Once again, we thank you all so much for supporting our work. We could not do it without your help, and we’re so pleased to have your hand in helping us accomplish our ambitious and daring goals to conserve forests for all their benefits — for all. We wish you and yours a happy and healthy holiday season, and we’ll see you in the new year!
ICYMI
In case you missed it (ICYMI), here’s a highlight reel of PFT’s year in media exposure!
- Our President, Laurie Wayburn, wrote a New York Times Letter to the Editor in which she illustrates what’s so useful about conserving working forests. In another Letter for the same outlet, Wayburn re-ups the remarkable ability of older, more natural forests to capture extraordinary amounts of carbon, and highlights California’s pioneering efforts to harness the power of its natural and working lands.

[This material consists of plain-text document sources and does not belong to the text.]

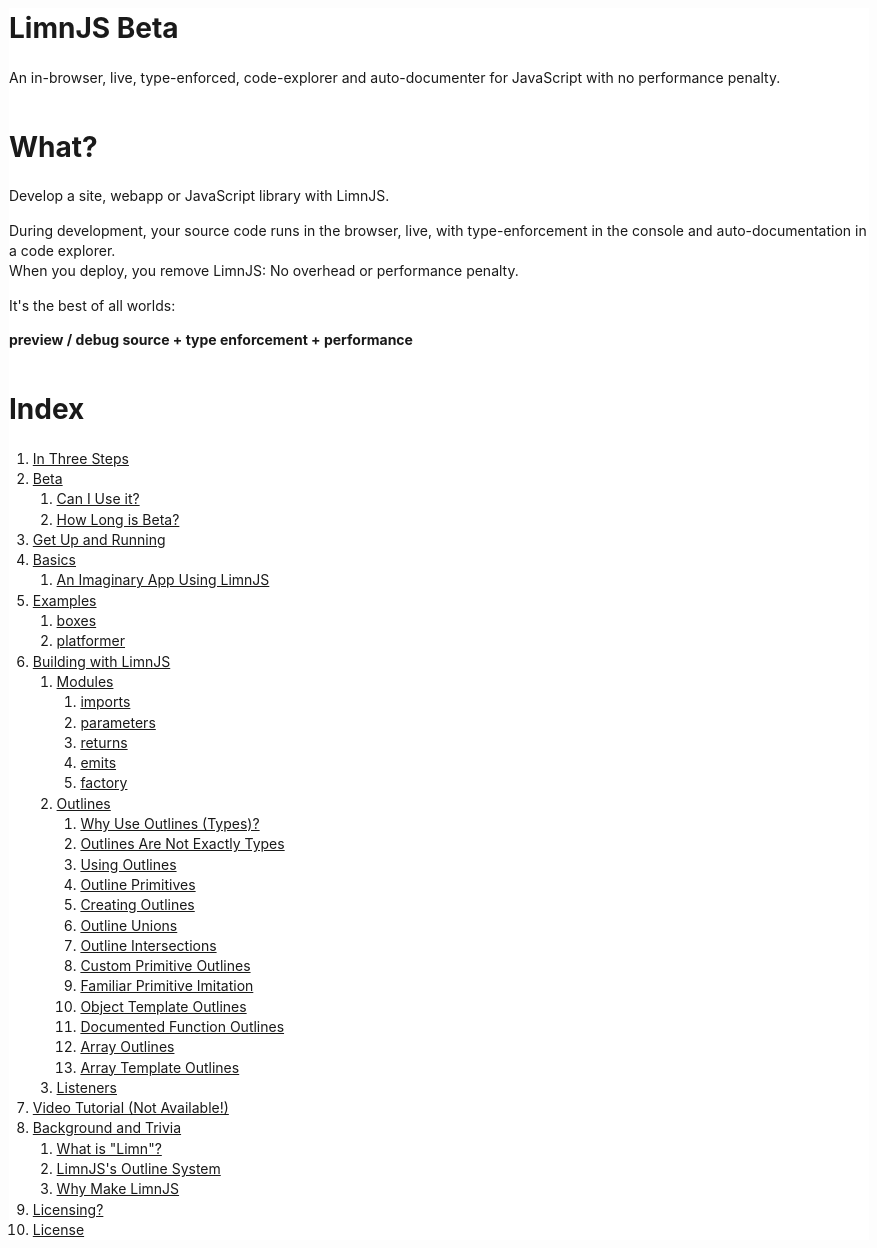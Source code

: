 # LimnJS Beta
An in-browser, live, type-enforced, code-explorer and auto-documenter for JavaScript with no performance penalty.

# What?
Develop a site, webapp or JavaScript library with LimnJS.  

During development, your source code runs in the browser, live, with type-enforcement in the console and auto-documentation in a code explorer.  
When you deploy, you remove LimnJS: No overhead or performance penalty.  

It's the best of all worlds: 

**preview / debug source + type enforcement + performance**

# Index
1. [In Three Steps](#in-three-steps)
1. [Beta](#beta)
    1. [Can I Use it?](#can-i-use-it)
    2. [How Long is Beta?](#how-long-is-beta)
2. [Get Up and Running](#get-up-and-running)
3. [Basics](#basics)
    1. [An Imaginary App Using LimnJS](#an-imaginary-app-using-limnjs)
4. [Examples](#examples)
    1. [boxes](#boxes)
    2. [platformer](#platformer)
5. [Building with LimnJS](#building-with-limnjs)
    1. [Modules](#modules)
        1. [imports](#imports)
        2. [parameters](#parameters)
        3. [returns](#returns)
        4. [emits](#emits)
        5. [factory](#factory)
    2. [Outlines](#outlines)
        1. [Why Use Outlines (Types)?](#why-use-outlines-types)
        2. [Outlines Are Not Exactly Types](#outlines-are-not-exactly-types)
        3. [Using Outlines](#using-outlines)
        4. [Outline Primitives](#outline-primitives)
        5. [Creating Outlines](#creating-outlines)
        6. [Outline Unions](#outline-unions)
        7. [Outline Intersections](#outline-intersections)
        8. [Custom Primitive Outlines](#custom-primitive-outlines)
        9. [Familiar Primitive Imitation](#familiar-primitive-imitation)
        10. [Object Template Outlines](#object-template-outlines)
        11. [Documented Function Outlines](#documented-function-outlines)
        12. [Array Outlines](#array-outlines)
        13. [Array Template Outlines](#array-template-outlines)
    3. [Listeners](#listeners)
6. [Video Tutorial (Not Available!)](#video-tutorial-not-available)
7. [Background and Trivia](#background-and-trivia)
    1. [What is "Limn"?](#what-is-"limn")
    2. [LimnJS's Outline System](#limnjss-outline-system)
    3. [Why Make LimnJS](#why-make-limnjs)
8. [Licensing?](#licensing)
9. [License](#license)

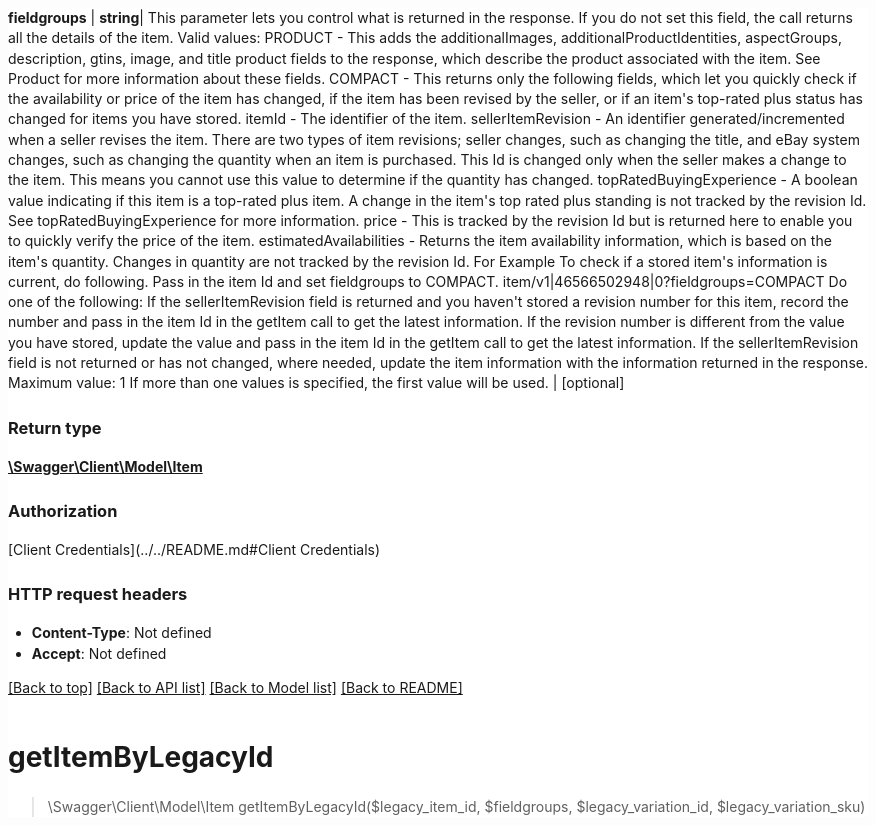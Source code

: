  **fieldgroups** | **string**| This parameter lets you control what is returned in the response. If you do not set this field, the call returns all the details of the item. Valid values: PRODUCT - This adds the additionalImages, additionalProductIdentities, aspectGroups, description, gtins, image, and title product fields to the response, which describe the product associated with the item. See Product for more information about these fields. COMPACT - This returns only the following fields, which let you quickly check if the availability or price of the item has changed, if the item has been revised by the seller, or if an item&#39;s top-rated plus status has changed for items you have stored. itemId - The identifier of the item. sellerItemRevision - An identifier generated/incremented when a seller revises the item. There are two types of item revisions; seller changes, such as changing the title, and eBay system changes, such as changing the quantity when an item is purchased. This Id is changed only when the seller makes a change to the item. This means you cannot use this value to determine if the quantity has changed. topRatedBuyingExperience - A boolean value indicating if this item is a top-rated plus item. A change in the item&#39;s top rated plus standing is not tracked by the revision Id. See topRatedBuyingExperience for more information. price - This is tracked by the revision Id but is returned here to enable you to quickly verify the price of the item. estimatedAvailabilities - Returns the item availability information, which is based on the item&#39;s quantity. Changes in quantity are not tracked by the revision Id. For Example To check if a stored item&#39;s information is current, do following. Pass in the item Id and set fieldgroups to COMPACT. item/v1|46566502948|0?fieldgroups&#x3D;COMPACT Do one of the following: If the sellerItemRevision field is returned and you haven&#39;t stored a revision number for this item, record the number and pass in the item Id in the getItem call to get the latest information. If the revision number is different from the value you have stored, update the value and pass in the item Id in the getItem call to get the latest information. If the sellerItemRevision field is not returned or has not changed, where needed, update the item information with the information returned in the response. Maximum value: 1 If more than one values is specified, the first value will be used. | [optional]

### Return type

[**\Swagger\Client\Model\Item**](../Model/Item.md)

### Authorization

[Client Credentials](../../README.md#Client Credentials)

### HTTP request headers

 - **Content-Type**: Not defined
 - **Accept**: Not defined

[[Back to top]](#) [[Back to API list]](../../README.md#documentation-for-api-endpoints) [[Back to Model list]](../../README.md#documentation-for-models) [[Back to README]](../../README.md)

# **getItemByLegacyId**
> \Swagger\Client\Model\Item getItemByLegacyId($legacy_item_id, $fieldgroups, $legacy_variation_id, $legacy_variation_sku)


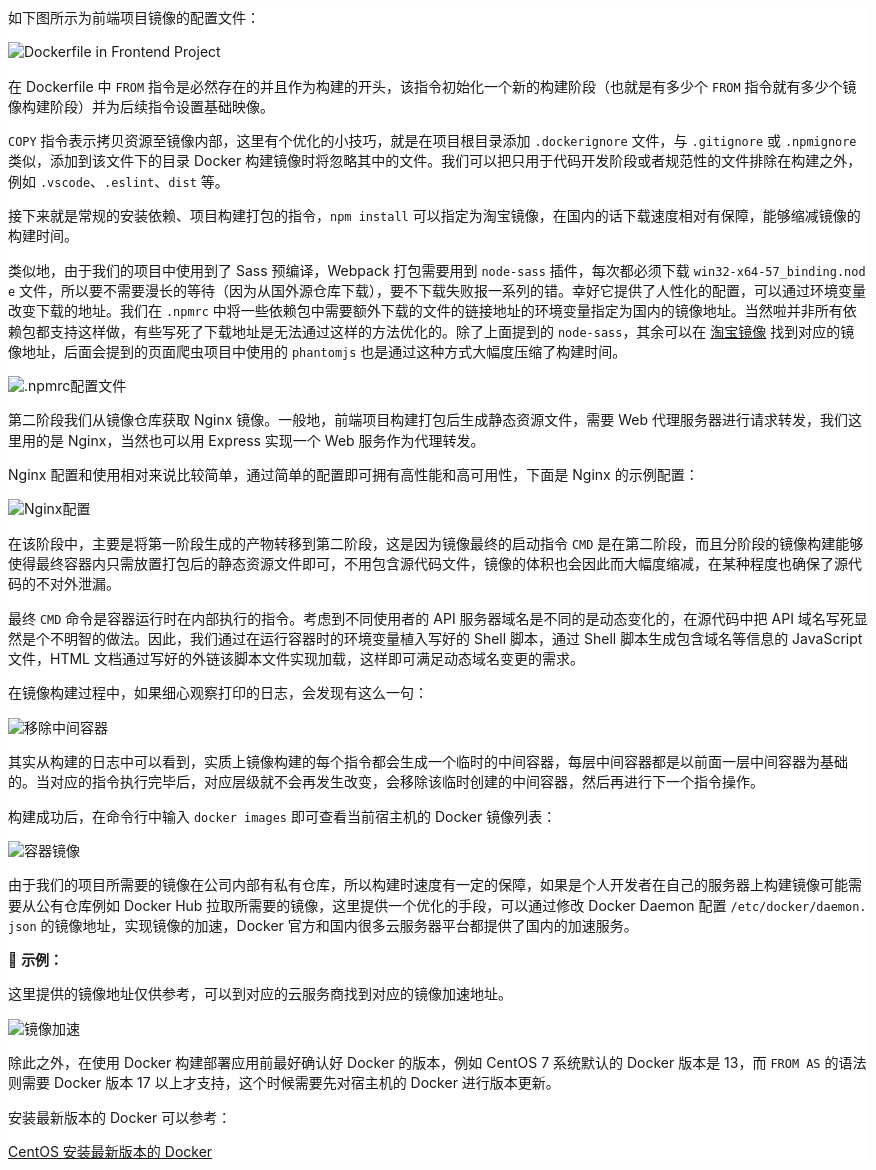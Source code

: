 如下图所示为前端项目镜像的配置文件：

![Dockerfile in Frontend Project](http://img.mrsingsing.com/frontend-dockerfile.png)

在 Dockerfile 中 `FROM` 指令是必然存在的并且作为构建的开头，该指令初始化一个新的构建阶段（也就是有多少个 `FROM` 指令就有多少个镜像构建阶段）并为后续指令设置基础映像。

`COPY` 指令表示拷贝资源至镜像内部，这里有个优化的小技巧，就是在项目根目录添加 `.dockerignore` 文件，与 `.gitignore` 或 `.npmignore` 类似，添加到该文件下的目录 Docker 构建镜像时将忽略其中的文件。我们可以把只用于代码开发阶段或者规范性的文件排除在构建之外，例如 `.vscode`、`.eslint`、`dist` 等。

接下来就是常规的安装依赖、项目构建打包的指令，`npm install` 可以指定为淘宝镜像，在国内的话下载速度相对有保障，能够缩减镜像的构建时间。

类似地，由于我们的项目中使用到了 Sass 预编译，Webpack 打包需要用到 `node-sass` 插件，每次都必须下载 `win32-x64-57_binding.node` 文件，所以要不需要漫长的等待（因为从国外源仓库下载），要不下载失败报一系列的错。幸好它提供了人性化的配置，可以通过环境变量改变下载的地址。我们在 `.npmrc` 中将一些依赖包中需要额外下载的文件的链接地址的环境变量指定为国内的镜像地址。当然啦并非所有依赖包都支持这样做，有些写死了下载地址是无法通过这样的方法优化的。除了上面提到的 `node-sass`，其余可以在 [淘宝镜像](https://developer.aliyun.com/mirror/NPM?from=tnpm) 找到对应的镜像地址，后面会提到的页面爬虫项目中使用的 `phantomjs` 也是通过这种方式大幅度压缩了构建时间。

![.npmrc配置文件](http://img.mrsingsing.com/npmrc.jpg)

第二阶段我们从镜像仓库获取 Nginx 镜像。一般地，前端项目构建打包后生成静态资源文件，需要 Web 代理服务器进行请求转发，我们这里用的是 Nginx，当然也可以用 Express 实现一个 Web 服务作为代理转发。

Nginx 配置和使用相对来说比较简单，通过简单的配置即可拥有高性能和高可用性，下面是 Nginx 的示例配置：

![Nginx配置](http://img.mrsingsing.com/nginx-conf.png)

在该阶段中，主要是将第一阶段生成的产物转移到第二阶段，这是因为镜像最终的启动指令 `CMD` 是在第二阶段，而且分阶段的镜像构建能够使得最终容器内只需放置打包后的静态资源文件即可，不用包含源代码文件，镜像的体积也会因此而大幅度缩减，在某种程度也确保了源代码的不对外泄漏。

最终 `CMD` 命令是容器运行时在内部执行的指令。考虑到不同使用者的 API 服务器域名是不同的是动态变化的，在源代码中把 API 域名写死显然是个不明智的做法。因此，我们通过在运行容器时的环境变量植入写好的 Shell 脚本，通过 Shell 脚本生成包含域名等信息的 JavaScript 文件，HTML 文档通过写好的外链该脚本文件实现加载，这样即可满足动态域名变更的需求。

在镜像构建过程中，如果细心观察打印的日志，会发现有这么一句：

![移除中间容器](http://img.mrsingsing.com/removeing-intermediate-container.jpg)

其实从构建的日志中可以看到，实质上镜像构建的每个指令都会生成一个临时的中间容器，每层中间容器都是以前面一层中间容器为基础的。当对应的指令执行完毕后，对应层级就不会再发生改变，会移除该临时创建的中间容器，然后再进行下一个指令操作。

构建成功后，在命令行中输入 `docker images` 即可查看当前宿主机的 Docker 镜像列表：

![容器镜像](http://img.mrsingsing.com/docker-images.jpg)

由于我们的项目所需要的镜像在公司内部有私有仓库，所以构建时速度有一定的保障，如果是个人开发者在自己的服务器上构建镜像可能需要从公有仓库例如 Docker Hub 拉取所需要的镜像，这里提供一个优化的手段，可以通过修改 Docker Daemon 配置 `/etc/docker/daemon.json` 的镜像地址，实现镜像的加速，Docker 官方和国内很多云服务器平台都提供了国内的加速服务。

🌰 **示例：**

这里提供的镜像地址仅供参考，可以到对应的云服务商找到对应的镜像加速地址。

![镜像加速](http://img.mrsingsing.com/docker-image-acceleration.png)

除此之外，在使用 Docker 构建部署应用前最好确认好 Docker 的版本，例如 CentOS 7 系统默认的 Docker 版本是 13，而 `FROM AS` 的语法则需要 Docker 版本 17 以上才支持，这个时候需要先对宿主机的 Docker 进行版本更新。

安装最新版本的 Docker 可以参考：

[CentOS 安装最新版本的 Docker](https://www.jianshu.com/p/2e208721aa39)
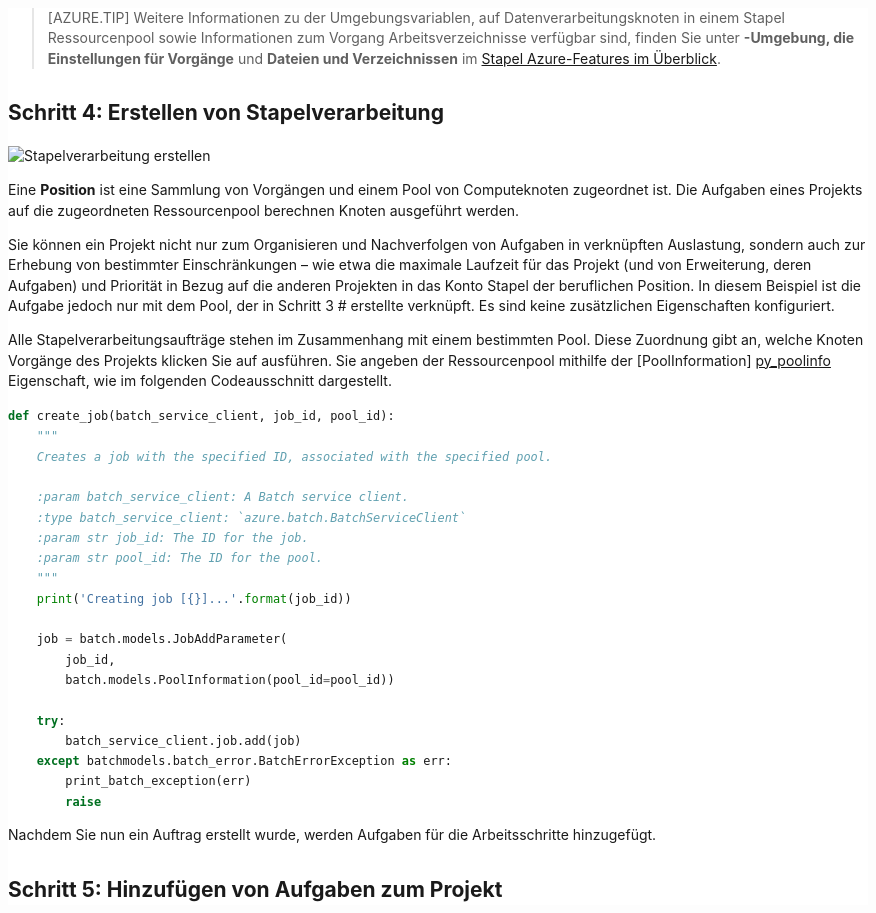 > [AZURE.TIP] Weitere Informationen zu der Umgebungsvariablen, auf Datenverarbeitungsknoten in einem Stapel Ressourcenpool sowie Informationen zum Vorgang Arbeitsverzeichnisse verfügbar sind, finden Sie unter **-Umgebung, die Einstellungen für Vorgänge** und **Dateien und Verzeichnissen** im [Stapel Azure-Features im Überblick](batch-api-basics.md).

## <a name="step-4-create-batch-job"></a>Schritt 4: Erstellen von Stapelverarbeitung

![Stapelverarbeitung erstellen][4]<br/>

Eine **Position** ist eine Sammlung von Vorgängen und einem Pool von Computeknoten zugeordnet ist. Die Aufgaben eines Projekts auf die zugeordneten Ressourcenpool berechnen Knoten ausgeführt werden.

Sie können ein Projekt nicht nur zum Organisieren und Nachverfolgen von Aufgaben in verknüpften Auslastung, sondern auch zur Erhebung von bestimmter Einschränkungen – wie etwa die maximale Laufzeit für das Projekt (und von Erweiterung, deren Aufgaben) und Priorität in Bezug auf die anderen Projekten in das Konto Stapel der beruflichen Position. In diesem Beispiel ist die Aufgabe jedoch nur mit dem Pool, der in Schritt 3 # erstellte verknüpft. Es sind keine zusätzlichen Eigenschaften konfiguriert.

Alle Stapelverarbeitungsaufträge stehen im Zusammenhang mit einem bestimmten Pool. Diese Zuordnung gibt an, welche Knoten Vorgänge des Projekts klicken Sie auf ausführen. Sie angeben der Ressourcenpool mithilfe der [PoolInformation] [ py_poolinfo] Eigenschaft, wie im folgenden Codeausschnitt dargestellt.

```python
def create_job(batch_service_client, job_id, pool_id):
    """
    Creates a job with the specified ID, associated with the specified pool.

    :param batch_service_client: A Batch service client.
    :type batch_service_client: `azure.batch.BatchServiceClient`
    :param str job_id: The ID for the job.
    :param str pool_id: The ID for the pool.
    """
    print('Creating job [{}]...'.format(job_id))

    job = batch.models.JobAddParameter(
        job_id,
        batch.models.PoolInformation(pool_id=pool_id))

    try:
        batch_service_client.job.add(job)
    except batchmodels.batch_error.BatchErrorException as err:
        print_batch_exception(err)
        raise
```

Nachdem Sie nun ein Auftrag erstellt wurde, werden Aufgaben für die Arbeitsschritte hinzugefügt.

## <a name="step-5-add-tasks-to-job"></a>Schritt 5: Hinzufügen von Aufgaben zum Projekt


[azure_batch]: https://azure.microsoft.com/services/batch/
[azure_free_account]: https://azure.microsoft.com/free/
[azure_portal]: https://portal.azure.com
[batch_learning_path]: https://azure.microsoft.com/documentation/learning-paths/batch/
[blog_linux]: http://blogs.technet.com/b/windowshpc/archive/2016/03/30/introducing-linux-support-on-azure-batch.aspx
[crypto]: https://cryptography.io/en/latest/
[crypto_install]: https://cryptography.io/en/latest/installation/
[github_samples]: https://github.com/Azure/azure-batch-samples
[github_samples_zip]: https://github.com/Azure/azure-batch-samples/archive/master.zip
[github_topnwords]: https://github.com/Azure/azure-batch-samples/tree/master/CSharp/TopNWords
[github_article_samples]: https://github.com/Azure/azure-batch-samples/tree/master/Python/Batch/article_samples
[nuget_packagemgr]: https://visualstudiogallery.msdn.microsoft.com/27077b70-9dad-4c64-adcf-c7cf6bc9970c
[nuget_restore]: https://docs.nuget.org/consume/package-restore/msbuild-integrated#enabling-package-restore-during-build
[py_account_ops]: http://azure-sdk-for-python.readthedocs.org/en/latest/ref/azure.batch.operations.html#azure.batch.operations.AccountOperations
[py_azure_sdk]: https://pypi.python.org/pypi/azure
[py_batch_docs]: http://azure-sdk-for-python.readthedocs.org/en/latest/ref/azure.batch.html
[py_batch_package]: https://pypi.python.org/pypi/azure-batch
[py_batchserviceclient]: http://azure-sdk-for-python.readthedocs.io/en/latest/ref/azure.batch.html#azure.batch.BatchServiceClient
[py_blockblobservice]: http://azure.github.io/azure-storage-python/ref/azure.storage.blob.blockblobservice.html#azure.storage.blob.blockblobservice.BlockBlobService
[py_cloudtask]: http://azure-sdk-for-python.readthedocs.io/en/latest/ref/azure.batch.models.html#azure.batch.models.CloudTask
[py_computenodeuser]: http://azure-sdk-for-python.readthedocs.org/en/latest/ref/azure.batch.models.html#azure.batch.models.ComputeNodeUser
[py_cs_config]: http://azure-sdk-for-python.readthedocs.io/en/latest/ref/azure.batch.models.html#azure.batch.models.CloudServiceConfiguration
[py_delete_container]: http://azure.github.io/azure-storage-python/ref/azure.storage.blob.baseblobservice.html#azure.storage.blob.baseblobservice.BaseBlobService.delete_container
[py_gen_blob_sas]: http://azure.github.io/azure-storage-python/ref/azure.storage.blob.baseblobservice.html#azure.storage.blob.baseblobservice.BaseBlobService.generate_blob_shared_access_signature
[py_gen_container_sas]: http://azure.github.io/azure-storage-python/ref/azure.storage.blob.baseblobservice.html#azure.storage.blob.baseblobservice.BaseBlobService.generate_container_shared_access_signature
[py_image_ref]: http://azure-sdk-for-python.readthedocs.io/en/latest/ref/azure.batch.models.html#azure.batch.models.ImageReference
[py_imagereference]: http://azure-sdk-for-python.readthedocs.org/en/latest/ref/azure.batch.models.html#azure.batch.models.ImageReference
[py_job]: http://azure-sdk-for-python.readthedocs.io/en/latest/ref/azure.batch.operations.html#azure.batch.operations.JobOperations
[py_jobpreptask]: http://azure-sdk-for-python.readthedocs.io/en/latest/ref/azure.batch.models.html#azure.batch.models.JobPreparationTask
[py_jobreltask]: http://azure-sdk-for-python.readthedocs.io/en/latest/ref/azure.batch.models.html#azure.batch.models.JobReleaseTask
[py_list_skus]: http://azure-sdk-for-python.readthedocs.io/en/latest/ref/azure.batch.operations.html#azure.batch.operations.AccountOperations.list_node_agent_skus
[py_make_blob_url]: http://azure.github.io/azure-storage-python/ref/azure.storage.blob.baseblobservice.html#azure.storage.blob.baseblobservice.BaseBlobService.make_blob_url
[py_pool]: http://azure-sdk-for-python.readthedocs.io/en/latest/ref/azure.batch.operations.html#azure.batch.operations.PoolOperations
[py_pooladdparam]: http://azure-sdk-for-python.readthedocs.io/en/latest/ref/azure.batch.models.html#azure.batch.models.PoolAddParameter
[py_poolinfo]: http://azure-sdk-for-python.readthedocs.io/en/latest/ref/azure.batch.models.html#azure.batch.models.PoolInformation
[py_resource_file]: http://azure-sdk-for-python.readthedocs.io/en/latest/ref/azure.batch.models.html#azure.batch.models.ResourceFile
[py_samples_github]: https://github.com/Azure/azure-batch-samples/tree/master/Python/Batch/
[py_starttask]: http://azure-sdk-for-python.readthedocs.io/en/latest/ref/azure.batch.models.html#azure.batch.models.StartTask
[py_starttask]: http://azure-sdk-for-python.readthedocs.io/en/latest/ref/azure.batch.models.html#azure.batch.models.StartTask
[py_task]: http://azure-sdk-for-python.readthedocs.io/en/latest/ref/azure.batch.models.html#azure.batch.models.CloudTask
[py_taskstate]: http://azure-sdk-for-python.readthedocs.io/en/latest/ref/azure.batch.models.html#azure.batch.models.TaskState
[py_vm_config]: http://azure-sdk-for-python.readthedocs.io/en/latest/ref/azure.batch.models.html#azure.batch.models.VirtualMachineConfiguration
[pypi_batch]: https://pypi.python.org/pypi/azure-batch
[pypi_storage]: https://pypi.python.org/pypi/azure-storage
[pypi_install]: http://python-packaging-user-guide.readthedocs.io/en/latest/installing/
[storage_explorer]: http://storageexplorer.com/
[visual_studio]: https://www.visualstudio.com/products/vs-2015-product-editions
[vm_marketplace]: https://azure.microsoft.com/marketplace/virtual-machines/
[1]: ./media/batch-python-tutorial/batch_workflow_01_sm.png "Erstellen von Containern in Azure-Speicher"
[2]: ./media/batch-python-tutorial/batch_workflow_02_sm.png "Hochladen von Vorgang Anwendung und Eingabe (Daten) Dateien zu Containern"
[3]: ./media/batch-python-tutorial/batch_workflow_03_sm.png "Erstellen Sie Stapel Ressourcenpool"
[4]: ./media/batch-python-tutorial/batch_workflow_04_sm.png "Stapelverarbeitung erstellen"
[5]: ./media/batch-python-tutorial/batch_workflow_05_sm.png "Hinzufügen von Aufgaben zum Projekt"
[6]: ./media/batch-python-tutorial/batch_workflow_06_sm.png "Überwachen von Aufgaben"
[7]: ./media/batch-python-tutorial/batch_workflow_07_sm.png "Herunterladen der Aufgabe Ausgabe von Speicher"
[8]: ./media/batch-python-tutorial/batch_workflow_sm.png "Stapel Lösung Workflow (vollständige Diagramm)"
[9]: ./media/batch-python-tutorial/credentials_batch_sm.png "Stapel Anmeldeinformationen-Portal"
[10]: ./media/batch-python-tutorial/credentials_storage_sm.png "Speicher Anmeldeinformationen-Portal"
[11]: ./media/batch-python-tutorial/batch_workflow_minimal_sm.png "Stapel Lösung Workflow (minimale Diagramm)"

- On the Camp Fire’s 5th anniversary, PFT’s VP of Policy & Incentives, Paul Mason, took to the pages of the Sacramento Beeto lay out means of preventing such catastrophic blazes in the future.
- PFT co-founder, Connie Best, recently wrote about conserving the Alsea River Bend property for Northwest Woodlands Magazine.
- PFT President, Laurie Wayburn, was recently quoted in a Bloomberg article on timber as a low-carbon building material. “Selective thinning,” she says, “is a needed tool but would be better paired with small fires that more closely mimic the forest’s natural cycles.”
- The Week highlighted our use of Working Forest Conservation Easements in their round-up of good news, under the headline “Private forest owners can play a role in curbing climate change.”
- In a USA Today piece entitled “The next Maui could be anywhere: Hawaii tragedy points to US wildfire vulnerability,” PFT co-founder and president, Laurie Wayburn, offered comment on the effects of climate change-induced conflagrations nationwide.